Friday, January 21, 2005

Memory

I read Lileks sometimes, and I get jealous. His daughter is about the same age as mine, but his seems to be much more intellectually curious about the world, almost superhumanly smart. Maybe it's just the way he writes her.

What The Girl is good at is memorization. We'll be driving along and she'll start busting out with commercial copy and promos. "Dragontales is brought to you by a grant from the Ford Foundation and by Viewers Like You. Thank you!"

One night, she was asking to do something (I forget what). The Wife said it was too close to bedtime; maybe tomorrow. "Tomorrow?" The Girl asked, horrified.

At which point, Macbeth leapt into my head. "Tomorrow and tomorrow and tomorrow creeps in its petty pace from day to day..." I said.

And without missing a beat, The Girl says, "And all our yesterdays have lighted fools..." and trails off. I started freaking out, because although my grasp of the soliloquy is weak, that sounded really familiar. So I looked it up online, and sure enough, that line comes just a little later in the speech. I tell my wife, and we're racking our brains trying to figure out where she heard this, because they sure don't quote Shakespeare on Dora the Explorer or Ed, Edd and Eddy.
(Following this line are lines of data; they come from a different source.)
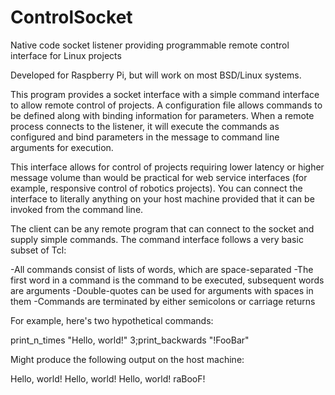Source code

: # ControlSocket
Native code socket listener providing programmable remote control interface for Linux projects

Developed for Raspberry Pi, but will work on most BSD/Linux systems.

This program provides a socket interface with a simple command interface to allow remote control of projects.  A configuration file allows commands to be defined along with binding information for parameters.  When a remote process connects to the listener, it will execute the commands as configured and bind parameters in the message to command line arguments for execution.

This interface allows for control of projects requiring lower latency or higher message volume than would be practical for web service interfaces (for example, responsive control of robotics projects).  You can connect the interface to literally anything on your host machine provided that it can be invoked from the command line.

The client can be any remote program that can connect to the socket and supply simple commands.  The command interface follows a very basic subset of Tcl:

-All commands consist of lists of words, which are space-separated
-The first word in a command is the command to be executed, subsequent words are arguments
-Double-quotes can be used for arguments with spaces in them
-Commands are terminated by either semicolons or carriage returns

For example, here's two hypothetical commands:

print_n_times "Hello, world!" 3;print_backwards "!FooBar"

Might produce the following output on the host machine:

Hello, world!
Hello, world!
Hello, world!
raBooF!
Finally, The Wife figures it out. In the Disney movie Oliver & Co., one of the dogs, Francis the bulldog, who fancies himself an actor, is watching Macbeth on a television set. There's a small cut of the soliloquy, with characters speaking over the actor (which explains the gaps in the words she knows). It's throwaway background action, but she memorized it just the same. Scary, scary sponge-mind, she has.